Exercise brief> Set each record down exactly, excluding all images.

Given information>

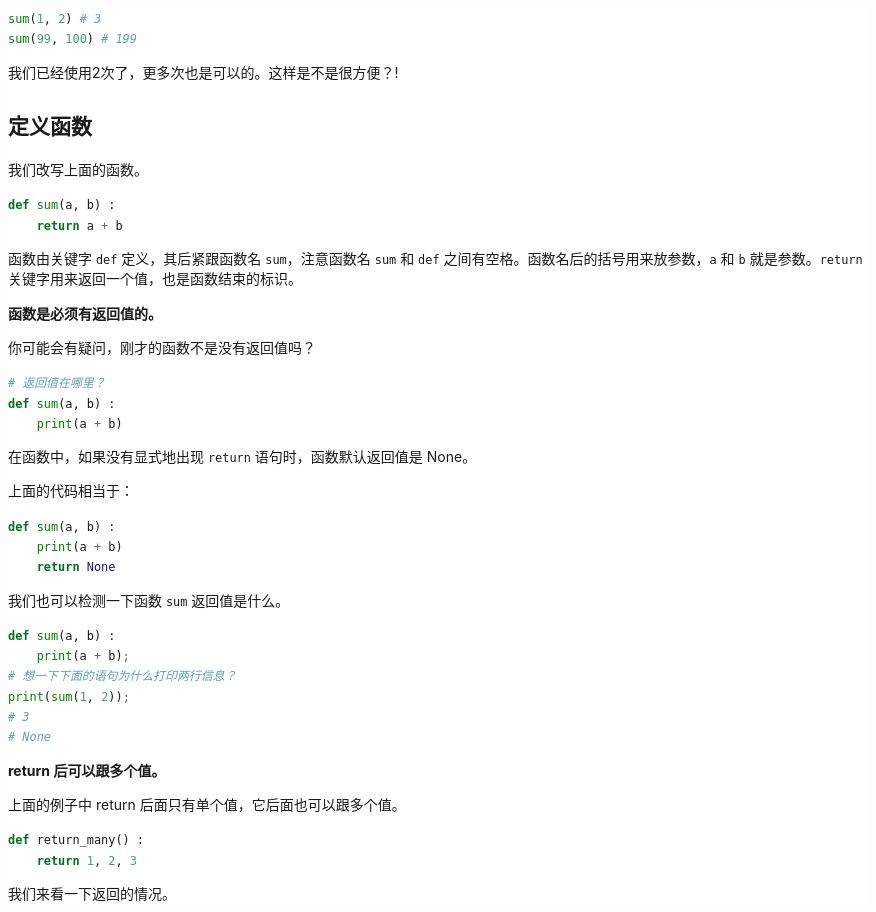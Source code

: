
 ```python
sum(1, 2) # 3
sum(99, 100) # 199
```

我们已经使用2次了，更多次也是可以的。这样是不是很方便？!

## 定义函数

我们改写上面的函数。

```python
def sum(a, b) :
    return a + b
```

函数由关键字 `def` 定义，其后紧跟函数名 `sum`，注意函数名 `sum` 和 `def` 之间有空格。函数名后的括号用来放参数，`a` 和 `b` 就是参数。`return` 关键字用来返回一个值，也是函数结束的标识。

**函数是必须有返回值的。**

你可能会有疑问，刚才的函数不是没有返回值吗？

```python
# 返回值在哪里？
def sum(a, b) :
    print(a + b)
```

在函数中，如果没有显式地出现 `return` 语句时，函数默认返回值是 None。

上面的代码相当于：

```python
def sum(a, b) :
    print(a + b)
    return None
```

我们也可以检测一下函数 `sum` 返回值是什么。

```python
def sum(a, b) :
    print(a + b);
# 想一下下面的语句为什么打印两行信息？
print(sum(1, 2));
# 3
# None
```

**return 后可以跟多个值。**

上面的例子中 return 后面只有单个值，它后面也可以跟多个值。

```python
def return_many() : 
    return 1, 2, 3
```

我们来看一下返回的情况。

Exercise answer>
Source code

:
 ```python
sum(1, 2) # 3
sum(99, 100) # 199
```

我们已经使用2次了，更多次也是可以的。这样是不是很方便？!

## 定义函数

我们改写上面的函数。

```python
def sum(a, b) :
    return a + b
```

函数由关键字 `def` 定义，其后紧跟函数名 `sum`，注意函数名 `sum` 和 `def` 之间有空格。函数名后的括号用来放参数，`a` 和 `b` 就是参数。`return` 关键字用来返回一个值，也是函数结束的标识。

**函数是必须有返回值的。**

你可能会有疑问，刚才的函数不是没有返回值吗？

```python
# 返回值在哪里？
def sum(a, b) :
    print(a + b)
```

在函数中，如果没有显式地出现 `return` 语句时，函数默认返回值是 None。

上面的代码相当于：

```python
def sum(a, b) :
    print(a + b)
    return None
```

我们也可以检测一下函数 `sum` 返回值是什么。

```python
def sum(a, b) :
    print(a + b);
# 想一下下面的语句为什么打印两行信息？
print(sum(1, 2));
# 3
# None
```

**return 后可以跟多个值。**

上面的例子中 return 后面只有单个值，它后面也可以跟多个值。

```python
def return_many() : 
    return 1, 2, 3
```

我们来看一下返回的情况。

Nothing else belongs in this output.